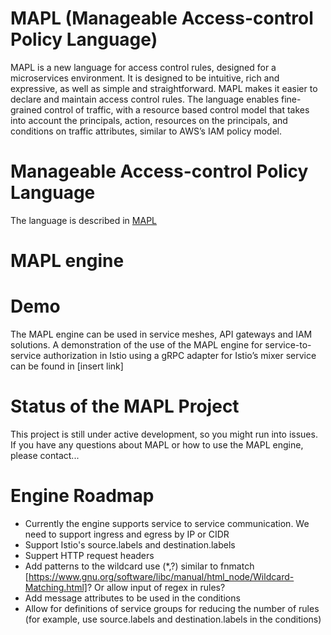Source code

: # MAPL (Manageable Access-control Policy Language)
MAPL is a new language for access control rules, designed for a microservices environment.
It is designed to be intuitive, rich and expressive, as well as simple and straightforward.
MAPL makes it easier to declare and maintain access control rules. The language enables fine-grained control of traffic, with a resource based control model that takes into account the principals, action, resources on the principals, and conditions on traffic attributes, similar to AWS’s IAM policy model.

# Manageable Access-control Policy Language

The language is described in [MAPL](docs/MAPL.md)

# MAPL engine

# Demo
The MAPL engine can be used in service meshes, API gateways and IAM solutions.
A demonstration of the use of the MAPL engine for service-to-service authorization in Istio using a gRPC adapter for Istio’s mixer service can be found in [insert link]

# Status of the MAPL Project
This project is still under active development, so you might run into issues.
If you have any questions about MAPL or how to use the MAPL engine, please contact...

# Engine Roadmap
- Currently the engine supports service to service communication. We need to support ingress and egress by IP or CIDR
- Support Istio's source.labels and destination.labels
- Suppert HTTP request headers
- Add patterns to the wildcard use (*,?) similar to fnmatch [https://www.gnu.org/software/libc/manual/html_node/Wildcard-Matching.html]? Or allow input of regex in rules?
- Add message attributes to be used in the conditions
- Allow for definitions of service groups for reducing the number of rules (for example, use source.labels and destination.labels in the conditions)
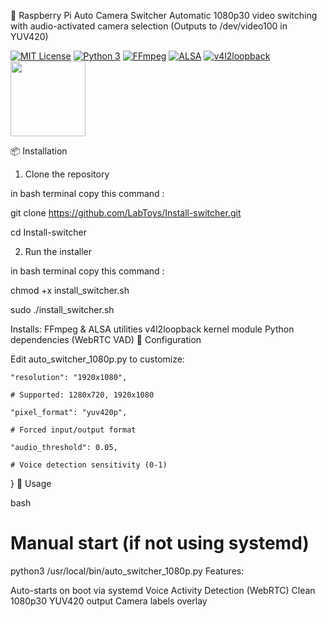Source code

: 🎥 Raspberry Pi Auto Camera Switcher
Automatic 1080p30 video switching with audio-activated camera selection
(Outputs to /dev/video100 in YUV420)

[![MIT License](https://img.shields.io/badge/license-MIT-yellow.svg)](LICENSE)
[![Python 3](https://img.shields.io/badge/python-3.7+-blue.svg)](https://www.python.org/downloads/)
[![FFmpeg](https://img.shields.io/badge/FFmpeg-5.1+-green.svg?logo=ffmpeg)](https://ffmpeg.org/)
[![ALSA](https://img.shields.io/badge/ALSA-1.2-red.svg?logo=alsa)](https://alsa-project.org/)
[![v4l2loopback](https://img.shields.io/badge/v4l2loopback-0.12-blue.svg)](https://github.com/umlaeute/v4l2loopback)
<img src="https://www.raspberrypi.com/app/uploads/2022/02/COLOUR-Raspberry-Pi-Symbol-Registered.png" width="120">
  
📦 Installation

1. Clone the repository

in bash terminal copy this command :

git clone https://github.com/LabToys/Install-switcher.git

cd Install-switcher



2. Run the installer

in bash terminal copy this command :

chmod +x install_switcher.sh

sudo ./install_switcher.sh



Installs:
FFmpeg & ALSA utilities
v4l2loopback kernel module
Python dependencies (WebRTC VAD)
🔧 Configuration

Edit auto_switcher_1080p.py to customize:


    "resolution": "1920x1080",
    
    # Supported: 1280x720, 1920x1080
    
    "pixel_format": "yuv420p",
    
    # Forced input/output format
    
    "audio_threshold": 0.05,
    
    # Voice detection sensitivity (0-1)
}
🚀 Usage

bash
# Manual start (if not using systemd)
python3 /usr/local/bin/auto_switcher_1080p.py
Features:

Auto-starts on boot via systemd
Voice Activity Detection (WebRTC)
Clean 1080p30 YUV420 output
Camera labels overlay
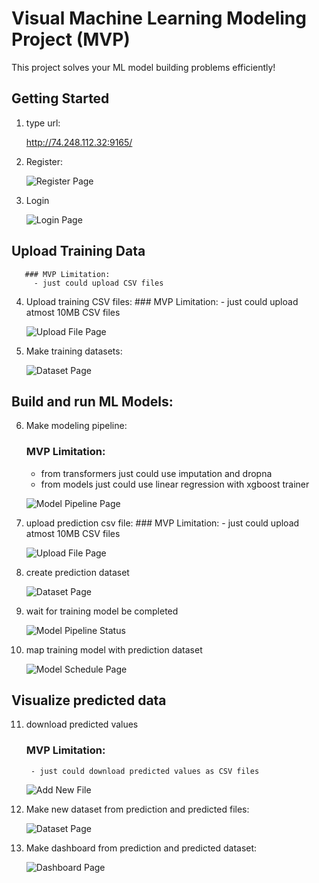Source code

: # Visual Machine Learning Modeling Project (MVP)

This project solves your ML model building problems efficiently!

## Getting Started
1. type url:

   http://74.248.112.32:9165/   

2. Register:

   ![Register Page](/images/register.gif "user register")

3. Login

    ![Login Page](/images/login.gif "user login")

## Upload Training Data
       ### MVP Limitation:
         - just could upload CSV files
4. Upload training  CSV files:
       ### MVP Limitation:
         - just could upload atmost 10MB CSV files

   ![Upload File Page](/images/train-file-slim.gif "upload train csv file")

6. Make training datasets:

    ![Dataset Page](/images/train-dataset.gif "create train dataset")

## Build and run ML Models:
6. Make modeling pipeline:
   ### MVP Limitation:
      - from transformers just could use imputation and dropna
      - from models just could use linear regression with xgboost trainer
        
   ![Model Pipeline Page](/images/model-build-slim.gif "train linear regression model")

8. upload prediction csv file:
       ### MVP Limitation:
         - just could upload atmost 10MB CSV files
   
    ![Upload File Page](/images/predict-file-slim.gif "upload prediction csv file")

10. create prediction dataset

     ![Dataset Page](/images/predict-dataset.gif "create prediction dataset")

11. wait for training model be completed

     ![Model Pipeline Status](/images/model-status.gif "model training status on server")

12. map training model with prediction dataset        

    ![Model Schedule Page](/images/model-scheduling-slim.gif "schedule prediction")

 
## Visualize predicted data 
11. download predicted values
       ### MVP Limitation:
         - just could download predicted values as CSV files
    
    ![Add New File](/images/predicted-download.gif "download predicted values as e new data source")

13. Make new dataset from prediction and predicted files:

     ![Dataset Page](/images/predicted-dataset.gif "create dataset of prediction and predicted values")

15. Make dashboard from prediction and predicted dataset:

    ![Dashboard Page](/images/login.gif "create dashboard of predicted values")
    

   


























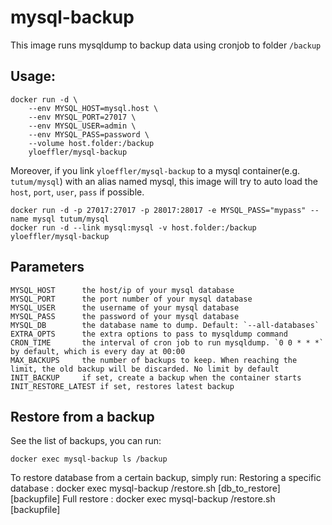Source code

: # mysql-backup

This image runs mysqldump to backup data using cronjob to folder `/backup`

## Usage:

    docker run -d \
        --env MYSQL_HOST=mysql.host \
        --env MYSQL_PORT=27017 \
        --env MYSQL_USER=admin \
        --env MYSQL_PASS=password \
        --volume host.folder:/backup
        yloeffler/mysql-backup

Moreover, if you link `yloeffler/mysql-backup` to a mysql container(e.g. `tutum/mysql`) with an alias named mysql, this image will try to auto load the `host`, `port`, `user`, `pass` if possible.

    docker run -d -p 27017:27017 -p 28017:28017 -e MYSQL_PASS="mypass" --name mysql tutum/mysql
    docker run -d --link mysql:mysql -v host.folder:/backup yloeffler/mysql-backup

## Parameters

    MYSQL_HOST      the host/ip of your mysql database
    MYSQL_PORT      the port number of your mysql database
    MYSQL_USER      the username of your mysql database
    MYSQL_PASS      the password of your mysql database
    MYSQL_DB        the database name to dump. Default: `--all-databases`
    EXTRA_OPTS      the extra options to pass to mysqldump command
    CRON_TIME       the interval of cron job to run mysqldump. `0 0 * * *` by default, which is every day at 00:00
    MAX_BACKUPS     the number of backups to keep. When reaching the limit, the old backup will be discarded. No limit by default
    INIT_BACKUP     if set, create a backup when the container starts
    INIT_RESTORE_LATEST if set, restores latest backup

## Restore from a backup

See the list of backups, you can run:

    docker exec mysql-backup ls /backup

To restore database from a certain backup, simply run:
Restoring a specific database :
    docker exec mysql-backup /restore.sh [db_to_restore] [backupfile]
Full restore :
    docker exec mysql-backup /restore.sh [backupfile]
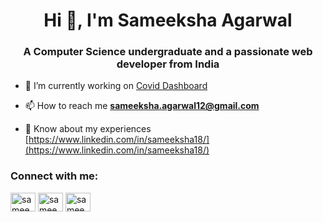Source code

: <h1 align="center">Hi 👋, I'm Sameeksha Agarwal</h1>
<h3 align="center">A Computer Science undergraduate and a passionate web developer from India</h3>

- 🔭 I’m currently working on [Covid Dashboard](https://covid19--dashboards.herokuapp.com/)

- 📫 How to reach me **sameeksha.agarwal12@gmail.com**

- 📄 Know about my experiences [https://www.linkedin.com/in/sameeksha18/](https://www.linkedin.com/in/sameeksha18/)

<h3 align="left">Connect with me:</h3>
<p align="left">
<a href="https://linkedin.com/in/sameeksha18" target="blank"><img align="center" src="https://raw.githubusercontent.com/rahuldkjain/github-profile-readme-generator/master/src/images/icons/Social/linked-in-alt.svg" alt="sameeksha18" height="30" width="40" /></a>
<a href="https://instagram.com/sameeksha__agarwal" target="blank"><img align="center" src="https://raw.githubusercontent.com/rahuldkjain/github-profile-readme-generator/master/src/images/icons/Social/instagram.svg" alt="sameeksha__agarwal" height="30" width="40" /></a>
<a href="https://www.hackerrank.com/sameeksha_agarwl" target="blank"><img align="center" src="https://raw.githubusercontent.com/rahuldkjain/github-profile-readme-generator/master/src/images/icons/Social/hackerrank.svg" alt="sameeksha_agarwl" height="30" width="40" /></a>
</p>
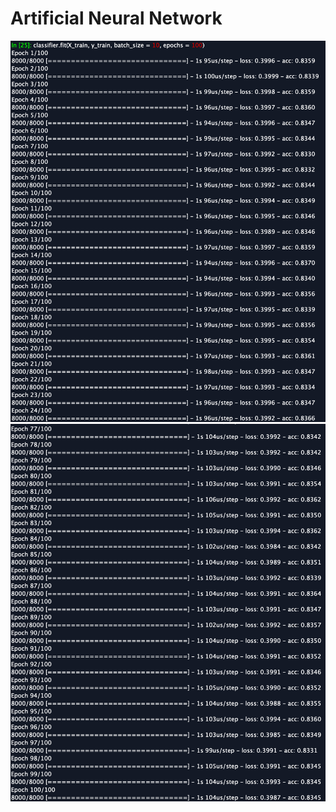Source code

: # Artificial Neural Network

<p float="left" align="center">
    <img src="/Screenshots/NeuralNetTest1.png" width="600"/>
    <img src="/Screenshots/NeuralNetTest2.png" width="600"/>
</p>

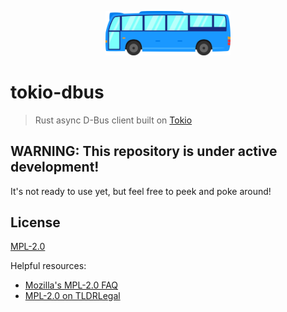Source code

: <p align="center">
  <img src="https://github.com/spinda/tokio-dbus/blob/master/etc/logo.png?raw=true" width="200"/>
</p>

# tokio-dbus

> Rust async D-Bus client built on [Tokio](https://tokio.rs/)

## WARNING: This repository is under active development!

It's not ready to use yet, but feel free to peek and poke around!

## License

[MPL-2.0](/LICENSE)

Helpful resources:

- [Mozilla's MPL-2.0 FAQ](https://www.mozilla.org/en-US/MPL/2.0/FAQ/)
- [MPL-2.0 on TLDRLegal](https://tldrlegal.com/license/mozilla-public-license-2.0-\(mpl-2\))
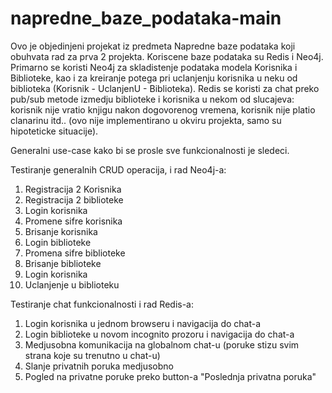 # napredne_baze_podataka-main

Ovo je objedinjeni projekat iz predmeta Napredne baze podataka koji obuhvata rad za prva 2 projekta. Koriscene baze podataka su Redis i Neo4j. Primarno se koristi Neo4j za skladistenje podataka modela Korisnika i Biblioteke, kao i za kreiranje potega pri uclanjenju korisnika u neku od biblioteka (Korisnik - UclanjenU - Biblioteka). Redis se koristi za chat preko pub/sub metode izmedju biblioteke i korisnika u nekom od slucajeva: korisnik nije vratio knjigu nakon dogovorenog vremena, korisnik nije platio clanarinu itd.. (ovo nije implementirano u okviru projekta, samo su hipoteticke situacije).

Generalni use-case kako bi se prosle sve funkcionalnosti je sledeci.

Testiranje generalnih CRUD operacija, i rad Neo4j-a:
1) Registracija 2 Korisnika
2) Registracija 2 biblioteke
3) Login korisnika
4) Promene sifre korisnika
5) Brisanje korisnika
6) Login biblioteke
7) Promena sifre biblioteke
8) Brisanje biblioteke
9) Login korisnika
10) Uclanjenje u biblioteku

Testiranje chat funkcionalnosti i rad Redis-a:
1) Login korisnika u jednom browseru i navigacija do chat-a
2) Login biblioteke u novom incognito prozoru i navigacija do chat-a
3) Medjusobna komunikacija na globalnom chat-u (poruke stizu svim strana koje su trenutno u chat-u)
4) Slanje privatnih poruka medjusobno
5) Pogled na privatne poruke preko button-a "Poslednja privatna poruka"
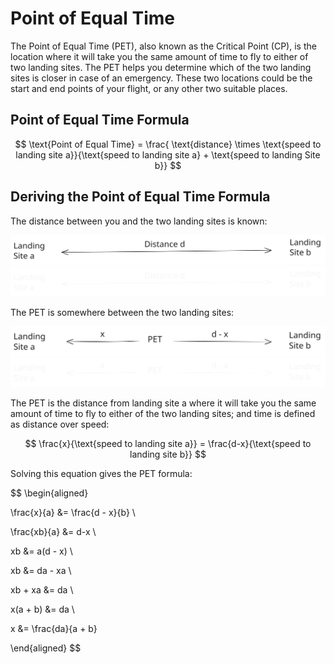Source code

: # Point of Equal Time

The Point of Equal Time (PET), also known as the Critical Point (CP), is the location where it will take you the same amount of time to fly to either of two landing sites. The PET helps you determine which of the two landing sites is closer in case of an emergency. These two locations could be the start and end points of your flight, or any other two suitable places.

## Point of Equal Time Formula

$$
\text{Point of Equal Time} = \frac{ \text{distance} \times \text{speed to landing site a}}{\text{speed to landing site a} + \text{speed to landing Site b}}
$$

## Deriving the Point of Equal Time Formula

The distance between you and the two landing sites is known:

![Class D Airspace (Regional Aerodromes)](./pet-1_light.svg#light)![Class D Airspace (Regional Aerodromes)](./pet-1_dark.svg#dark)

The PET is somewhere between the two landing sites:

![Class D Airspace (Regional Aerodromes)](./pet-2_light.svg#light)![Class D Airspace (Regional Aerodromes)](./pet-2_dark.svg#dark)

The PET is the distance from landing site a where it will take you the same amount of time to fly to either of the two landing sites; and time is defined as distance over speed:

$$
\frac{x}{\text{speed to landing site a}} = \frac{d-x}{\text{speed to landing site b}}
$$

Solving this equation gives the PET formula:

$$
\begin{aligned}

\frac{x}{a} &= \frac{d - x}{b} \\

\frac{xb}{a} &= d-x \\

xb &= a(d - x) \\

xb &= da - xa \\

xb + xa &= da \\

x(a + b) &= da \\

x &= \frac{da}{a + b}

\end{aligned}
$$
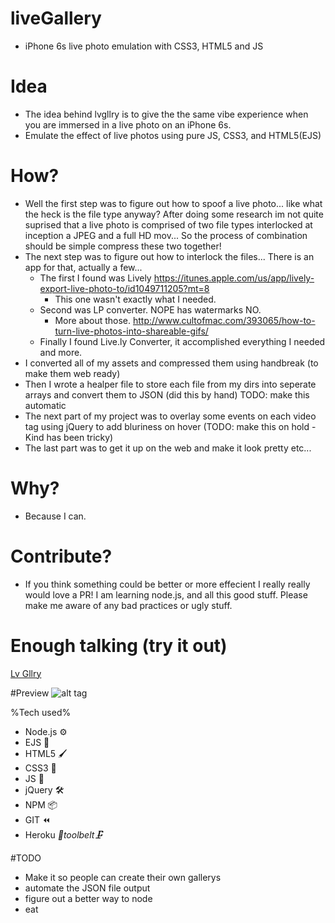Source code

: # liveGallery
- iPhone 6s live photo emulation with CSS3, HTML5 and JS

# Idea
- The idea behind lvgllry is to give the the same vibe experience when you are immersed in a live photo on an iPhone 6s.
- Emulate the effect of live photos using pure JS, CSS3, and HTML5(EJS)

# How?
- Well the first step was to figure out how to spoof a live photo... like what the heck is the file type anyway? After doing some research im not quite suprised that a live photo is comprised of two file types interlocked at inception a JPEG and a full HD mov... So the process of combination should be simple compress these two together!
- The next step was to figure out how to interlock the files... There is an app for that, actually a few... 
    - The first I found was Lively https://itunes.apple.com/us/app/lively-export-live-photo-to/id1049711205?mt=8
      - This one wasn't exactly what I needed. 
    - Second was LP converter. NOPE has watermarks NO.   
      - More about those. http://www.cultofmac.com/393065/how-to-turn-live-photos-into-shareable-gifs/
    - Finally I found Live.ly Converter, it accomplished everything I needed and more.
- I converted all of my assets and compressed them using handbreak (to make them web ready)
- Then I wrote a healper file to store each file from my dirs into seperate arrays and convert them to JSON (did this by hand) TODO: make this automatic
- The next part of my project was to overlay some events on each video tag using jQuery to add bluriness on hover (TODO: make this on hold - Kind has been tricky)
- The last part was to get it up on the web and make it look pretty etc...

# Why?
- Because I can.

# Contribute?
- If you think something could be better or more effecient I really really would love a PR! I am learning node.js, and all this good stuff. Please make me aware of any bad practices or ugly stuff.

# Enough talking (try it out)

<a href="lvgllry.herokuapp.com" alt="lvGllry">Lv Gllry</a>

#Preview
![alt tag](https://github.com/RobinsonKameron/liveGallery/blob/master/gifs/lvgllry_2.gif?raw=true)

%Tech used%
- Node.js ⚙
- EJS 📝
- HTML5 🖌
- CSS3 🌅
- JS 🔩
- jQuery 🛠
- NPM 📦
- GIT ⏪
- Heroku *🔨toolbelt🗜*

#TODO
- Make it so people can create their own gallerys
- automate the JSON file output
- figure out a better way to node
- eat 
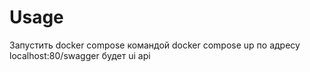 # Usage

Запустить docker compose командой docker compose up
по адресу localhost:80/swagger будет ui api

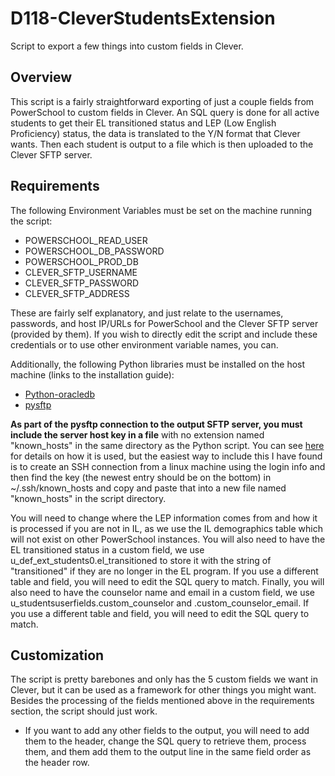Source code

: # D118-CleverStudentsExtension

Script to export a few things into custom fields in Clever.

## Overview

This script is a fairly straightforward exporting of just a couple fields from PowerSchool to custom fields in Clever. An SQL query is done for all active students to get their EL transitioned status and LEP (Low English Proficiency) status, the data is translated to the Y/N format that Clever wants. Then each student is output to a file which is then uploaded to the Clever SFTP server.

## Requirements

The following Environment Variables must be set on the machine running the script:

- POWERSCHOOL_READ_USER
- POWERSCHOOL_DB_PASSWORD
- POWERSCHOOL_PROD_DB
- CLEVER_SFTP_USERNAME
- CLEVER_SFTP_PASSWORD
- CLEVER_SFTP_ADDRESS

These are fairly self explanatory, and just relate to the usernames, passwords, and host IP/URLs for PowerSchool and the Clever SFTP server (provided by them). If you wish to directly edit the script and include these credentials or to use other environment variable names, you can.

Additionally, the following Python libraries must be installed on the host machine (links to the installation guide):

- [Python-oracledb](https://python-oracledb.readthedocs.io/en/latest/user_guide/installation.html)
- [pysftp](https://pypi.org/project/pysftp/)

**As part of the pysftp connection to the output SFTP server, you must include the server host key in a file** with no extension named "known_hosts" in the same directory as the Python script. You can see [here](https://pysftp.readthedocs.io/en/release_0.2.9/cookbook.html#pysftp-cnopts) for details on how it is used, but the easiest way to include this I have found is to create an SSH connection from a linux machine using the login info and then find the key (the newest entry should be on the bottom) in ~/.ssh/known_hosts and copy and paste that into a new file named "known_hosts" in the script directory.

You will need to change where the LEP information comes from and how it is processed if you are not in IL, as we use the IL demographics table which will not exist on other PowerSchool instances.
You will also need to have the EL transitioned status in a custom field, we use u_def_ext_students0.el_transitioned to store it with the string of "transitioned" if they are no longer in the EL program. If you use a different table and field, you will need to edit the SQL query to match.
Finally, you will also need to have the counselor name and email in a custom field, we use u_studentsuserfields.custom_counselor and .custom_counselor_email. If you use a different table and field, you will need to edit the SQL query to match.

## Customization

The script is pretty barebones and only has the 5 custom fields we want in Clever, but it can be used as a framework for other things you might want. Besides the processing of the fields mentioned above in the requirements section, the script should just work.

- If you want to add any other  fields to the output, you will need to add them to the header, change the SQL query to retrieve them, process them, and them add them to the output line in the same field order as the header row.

Work to be completed: Which lines hold the word "readme"? Copy each of them from the records.

Output of the exercise:
<a href="https://linkedin.com/in/sameeksha18" target="blank"><img align="center" src="https://raw.githubusercontent.com/rahuldkjain/github-profile-readme-generator/master/src/images/icons/Social/linked-in-alt.svg" alt="sameeksha18" height="30" width="40" /></a>
<a href="https://instagram.com/sameeksha__agarwal" target="blank"><img align="center" src="https://raw.githubusercontent.com/rahuldkjain/github-profile-readme-generator/master/src/images/icons/Social/instagram.svg" alt="sameeksha__agarwal" height="30" width="40" /></a>
<a href="https://www.hackerrank.com/sameeksha_agarwl" target="blank"><img align="center" src="https://raw.githubusercontent.com/rahuldkjain/github-profile-readme-generator/master/src/images/icons/Social/hackerrank.svg" alt="sameeksha_agarwl" height="30" width="40" /></a>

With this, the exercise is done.